[jdhicks]: Can you help me with a load balancing issue with Isis2 V2.2.2003

Coordinator
Jun 22, 2015 at 6:58 PM
[reposted as a new thread on behalf of JD]

I have moved to testing two servers behind a load balancer. One issue I need to overcome is how multiple copies of the server software decide they are the Leader. Do I need to pin this to a specific network card? The physical servers have two NICS and when I start the second instance on another server behind the load balancer - It also think it is the Leader and both instances crash.


Thanks

J.D.
Coordinator
Jun 22, 2015 at 7:14 PM
Isis2 offers a number of options you can work with. I recommend that you decide what you actually want the system to do, and then we can figure out how to make it happen.

Execution model:
  1. Simplest: Whoever gets a read-only request just handles it. Use OrderedSend for update requests. Be cautious about locking, obviously (different threads will handle each kind of request). So here the load-balancer out in front of the cluster is really picking the leader for read operations.
  2. Fancier: Perhaps among the update requests, there are some potentially slow computational tasks. You want these to be handled fault-tolerantly with a leader and one or more backups (this used to be called the "coordinator/cohort" model, to balance the work. After doing the update computation the leader for that operation broadcasts a concise list of the updates to do ("change record xxx to value 124, change ...") and everyone applies these updates in the same order. Then whoever got the request in the first place (from the load balancer) replies to the external client.
Now for version 2, if you use the view to pick the leader (I do this often), then one process does all the crunching and the other sits idle. Not what you wanted. So you could, for example, hash the requests somehow (some cheap hash function) and then take the remainder modulo the number of group members. This guy can be the leader in the view where the OrderedSend is delivered. Should be very randomized, but not in a way sensitive to workload.

Even fancier, still for version 2. You could have the rank-zero member track loads on the group members and, as each new hard-to-compute-update request is delivered in the leader, it echoes "request 2173 from client IP 182.11.88.001 will be computed by member with rank 2". Just keep in mind that this multicast might arrive in a different view (if membership is changing), so you can't blindly assume that the view actually has 3 members when this message comes in.
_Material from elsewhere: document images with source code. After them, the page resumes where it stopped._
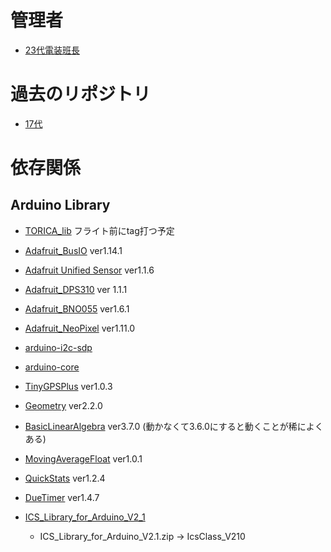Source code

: # 管理者
* [23代電装班長](https://twitter.com/771_8bit)

# 過去のリポジトリ
* [17代](https://github.com/TORICA)

# 依存関係
## Arduino Library

* [TORICA_lib](https://github.com/TORICA-23th/TORICA_lib) フライト前にtag打つ予定

* [Adafruit_BusIO](https://github.com/adafruit/Adafruit_BusIO) ver1.14.1
* [Adafruit Unified Sensor](https://github.com/adafruit/Adafruit_Sensor) ver1.1.6
* [Adafruit_DPS310](https://github.com/adafruit/Adafruit_DPS310) ver 1.1.1
* [Adafruit_BNO055](https://github.com/adafruit/Adafruit_BNO055) ver1.6.1
* [Adafruit_NeoPixel](https://github.com/adafruit/Adafruit_NeoPixel) ver1.11.0

* [arduino-i2c-sdp](https://github.com/Sensirion/arduino-i2c-sdp)
* [arduino-core](https://github.com/Sensirion/arduino-core)

* [TinyGPSPlus](https://github.com/mikalhart/TinyGPSPlus) ver1.0.3

* [Geometry](https://github.com/tomstewart89/Geometry) ver2.2.0
* [BasicLinearAlgebra](https://github.com/tomstewart89/BasicLinearAlgebra) ver3.7.0 (動かなくて3.6.0にすると動くことが稀によくある)

* [MovingAverageFloat](https://github.com/pilotak/MovingAverageFloat) ver1.0.1
* [QuickStats](https://github.com/dndubins/QuickStats) ver1.2.4

* [DueTimer](https://github.com/ivanseidel/DueTimer) ver1.4.7

* [ICS_Library_for_Arduino_V2_1](https://kondo-robot.com/faq/ics-library-a2)
  * ICS_Library_for_Arduino_V2.1.zip -> IcsClass_V210
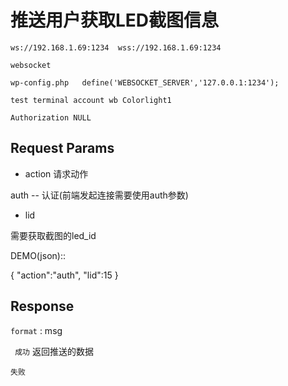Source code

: 推送用户获取LED截图信息
===

	ws://192.168.1.69:1234  wss://192.168.1.69:1234 

`websocket`

`wp-config.php   define('WEBSOCKET_SERVER','127.0.0.1:1234');`

`test terminal account wb Colorlight1`


`Authorization NULL`


## Request Params

* action  请求动作

auth  --  认证(前端发起连接需要使用auth参数)

* lid

 需要获取截图的led_id 

 DEMO(json)::

 {
	 "action":"auth",
	 "lid":15
 }



## Response

`format` : msg


` 成功`
返回推送的数据


`失败`


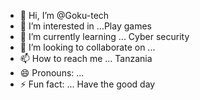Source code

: - 👋 Hi, I’m @Goku-tech
- 👀 I’m interested in ...Play games
- 🌱 I’m currently learning ... Cyber security 
- 💞️ I’m looking to collaborate on ...
- 📫 How to reach me ... Tanzania 
- 😄 Pronouns: ...
- ⚡ Fun fact: ... Have the good day 

<!---
Goku-tench/Goku-tench is a ✨ special ✨ repository because its `README.md` (this file) appears on your GitHub profile.
You can click the Preview link to take a look at your changes.
--->
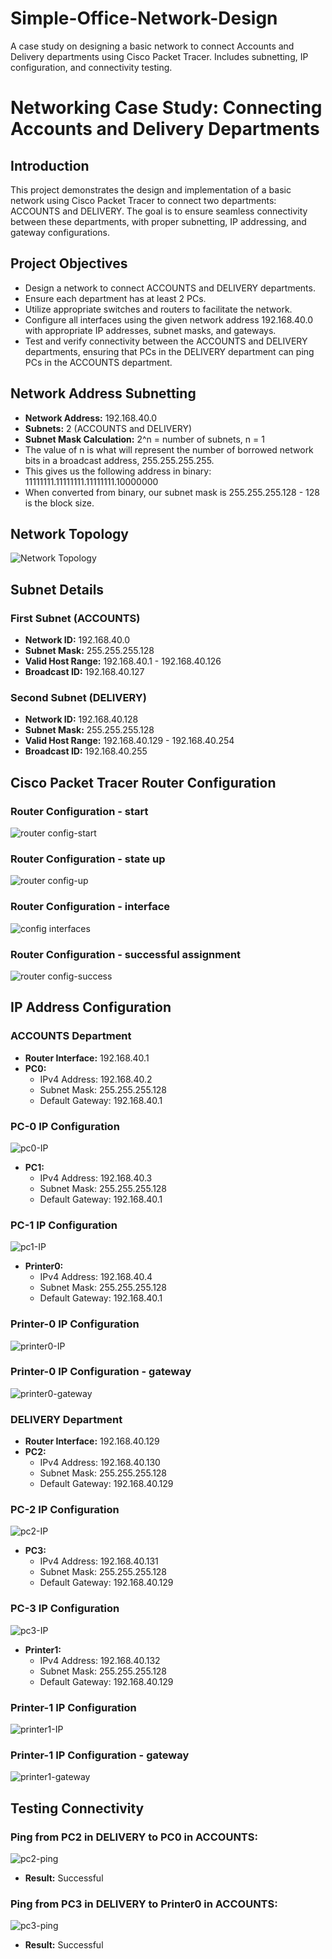 # Simple-Office-Network-Design
A case study on designing a basic network to connect Accounts and Delivery departments using Cisco Packet Tracer. Includes subnetting, IP configuration, and connectivity testing.

# Networking Case Study: Connecting Accounts and Delivery Departments

## Introduction
This project demonstrates the design and implementation of a basic network using Cisco Packet Tracer to connect two departments: ACCOUNTS and DELIVERY. The goal is to ensure seamless connectivity between these departments, with proper subnetting, IP addressing, and gateway configurations.

## Project Objectives
- Design a network to connect ACCOUNTS and DELIVERY departments.
- Ensure each department has at least 2 PCs.
- Utilize appropriate switches and routers to facilitate the network.
- Configure all interfaces using the given network address 192.168.40.0 with appropriate IP addresses, subnet masks, and gateways.
- Test and verify connectivity between the ACCOUNTS and DELIVERY departments, ensuring that PCs in the DELIVERY department can ping PCs in the ACCOUNTS department.

## Network Address Subnetting
- **Network Address:** 192.168.40.0
- **Subnets:** 2 (ACCOUNTS and DELIVERY)
- **Subnet Mask Calculation:** 2^n = number of subnets, n = 1
- The value of n is what will represent the number of borrowed network bits in a broadcast address, 255.255.255.255.
- This gives us the following address in binary: 11111111.11111111.11111111.10000000
- When converted from binary, our subnet mask is 255.255.255.128 - 128 is the block size.

## Network Topology
![Network Topology](https://github.com/irioshi/Simple-Office-Network-Design/assets/98143751/f4ba5d9f-a678-4e8b-bc7a-c110569bc185)


## Subnet Details

### First Subnet (ACCOUNTS)
- **Network ID:** 192.168.40.0
- **Subnet Mask:** 255.255.255.128
- **Valid Host Range:** 192.168.40.1 - 192.168.40.126
- **Broadcast ID:** 192.168.40.127

### Second Subnet (DELIVERY)
- **Network ID:** 192.168.40.128
- **Subnet Mask:** 255.255.255.128
- **Valid Host Range:** 192.168.40.129 - 192.168.40.254
- **Broadcast ID:** 192.168.40.255

## Cisco Packet Tracer Router Configuration
### Router Configuration - start
![router config-start](https://github.com/irioshi/Simple-Office-Network-Design/assets/98143751/6515f29f-dcec-4008-8374-65e31dc76fa6)
### Router Configuration - state up
![router config-up](https://github.com/irioshi/Simple-Office-Network-Design/assets/98143751/e3f9142c-75eb-4c3e-b103-105503122f86)
### Router Configuration - interface
![config interfaces](https://github.com/irioshi/Simple-Office-Network-Design/assets/98143751/9bb48938-70b3-46d9-991e-c8aa3e9c58d0)
### Router Configuration - successful assignment
![router config-success](https://github.com/irioshi/Simple-Office-Network-Design/assets/98143751/cd6c85fe-437f-40ae-a164-26389fe8532d)

## IP Address Configuration

### ACCOUNTS Department
- **Router Interface:** 192.168.40.1
- **PC0:**
  - IPv4 Address: 192.168.40.2
  - Subnet Mask: 255.255.255.128
  - Default Gateway: 192.168.40.1
### PC-0 IP Configuration
![pc0-IP](https://github.com/irioshi/Simple-Office-Network-Design/assets/98143751/a72989c1-fc2f-4e4e-8122-ac11c5cb88ac)

- **PC1:**
  - IPv4 Address: 192.168.40.3
  - Subnet Mask: 255.255.255.128
  - Default Gateway: 192.168.40.1
### PC-1 IP Configuration
![pc1-IP](https://github.com/irioshi/Simple-Office-Network-Design/assets/98143751/71d7c860-fd7e-401c-b234-672cb9293205)

- **Printer0:**
  - IPv4 Address: 192.168.40.4
  - Subnet Mask: 255.255.255.128
  - Default Gateway: 192.168.40.1
### Printer-0 IP Configuration
![printer0-IP](https://github.com/irioshi/Simple-Office-Network-Design/assets/98143751/2ffa9fe8-15ef-4df1-8b03-06f8517e5910)

### Printer-0 IP Configuration - gateway
![printer0-gateway](https://github.com/irioshi/Simple-Office-Network-Design/assets/98143751/aa065c13-2bec-48d3-af19-207b83383649)


### DELIVERY Department
- **Router Interface:** 192.168.40.129
- **PC2:**
  - IPv4 Address: 192.168.40.130
  - Subnet Mask: 255.255.255.128
  - Default Gateway: 192.168.40.129
### PC-2 IP Configuration
![pc2-IP](https://github.com/irioshi/Simple-Office-Network-Design/assets/98143751/171c5627-23d6-4dcb-a06f-1399f5d4941c)

- **PC3:**
  - IPv4 Address: 192.168.40.131
  - Subnet Mask: 255.255.255.128
  - Default Gateway: 192.168.40.129
### PC-3 IP Configuration
![pc3-IP](https://github.com/irioshi/Simple-Office-Network-Design/assets/98143751/55ae5aec-c376-434f-9698-cf1821168077)

- **Printer1:**
  - IPv4 Address: 192.168.40.132
  - Subnet Mask: 255.255.255.128
  - Default Gateway: 192.168.40.129
### Printer-1 IP Configuration
![printer1-IP](https://github.com/irioshi/Simple-Office-Network-Design/assets/98143751/4b93e16d-1725-4429-9e07-9b5d7821dcc8)

### Printer-1 IP Configuration - gateway
![printer1-gateway](https://github.com/irioshi/Simple-Office-Network-Design/assets/98143751/96da42ce-65f2-420a-ae42-31efec36e4d7)

## Testing Connectivity

### Ping from PC2 in DELIVERY to PC0 in ACCOUNTS:
![pc2-ping](https://github.com/irioshi/Simple-Office-Network-Design/assets/98143751/88c831a8-8fbf-4189-9c6b-4ab1c26cdd09)

- **Result:** Successful

### Ping from PC3 in DELIVERY to Printer0 in ACCOUNTS:
![pc3-ping](https://github.com/irioshi/Simple-Office-Network-Design/assets/98143751/330e8182-d8bf-4cd4-8696-1ce86bceeddc)
- **Result:** Successful
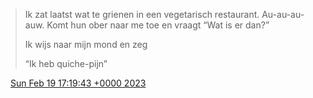 > Ik zat laatst wat te grienen in een vegetarisch restaurant\. Au\-au\-au\-auw\. Komt hun ober naar me toe en vraagt “Wat is er dan?”  
>   
> Ik wijs naar mijn mond en zeg  
>   
> “Ik heb quiche\-pijn”

<img src="../../media/tweet.ico" width="12" /> [Sun Feb 19 17:19:43 +0000 2023](https://twitter.com/DromerDenker/status/1627357273390518272)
Do the same modulus trick to be on the safe side.

Or you could come up with a parallel way to handle a single request in K parallel chunks, computed by the group members simultaneously. Then they reply to the process who originally got the request, it combines the results, and it replies to the client.

So these are ways to load balance.

Now, you also report a bug in Isis2, or in your code, or in Linux -- hard to tell. To narrow this down quickly, I would do a hello-world load-balanced application in C#. Just make sure that both server instances print "hello" more or less in a balanced rate, test the scenario of starting the second instance when the first is active, etc. Get this completely solid. In principle there is a demo program to do this from your LB vendor, although maybe in C++ instead of C#. That would be ok too.

Once you are sure that the LB setup is right and that servers not using Isis2 can handle this properly, maybe Isis2 would just run as long as your server code has a thread (not the same one Isis2 runs on!) to handle client requests. One thing to be careful about is that (1) you don't call IsisSystem.Start() more than once, (2) the thread that calls IsisSystem.Start() doesn't terminate. Those are examples of things that cause a shutdown in Isis2. You can read the log file to see if a shutdown exception was thrown and if so, why. It would probably be something like these if Isis2 had this issue.

In our experience (lots of experience), Isis2 can co-exist with RestFUL RPC or the WCF framework RPC, as long as they run in different threads and you follow these rules. I can't think of any reason that pinning to a particular NIC would be an issue, but it is easy to do if needed (ISIS_NETWORK_INTERFACES=.... with a list of which ones to use).

So my next step in debugging would be to launch an Isis2 server that doesn't actually start Isis2 (doesn't call the system), and uses the LB, and prints hello.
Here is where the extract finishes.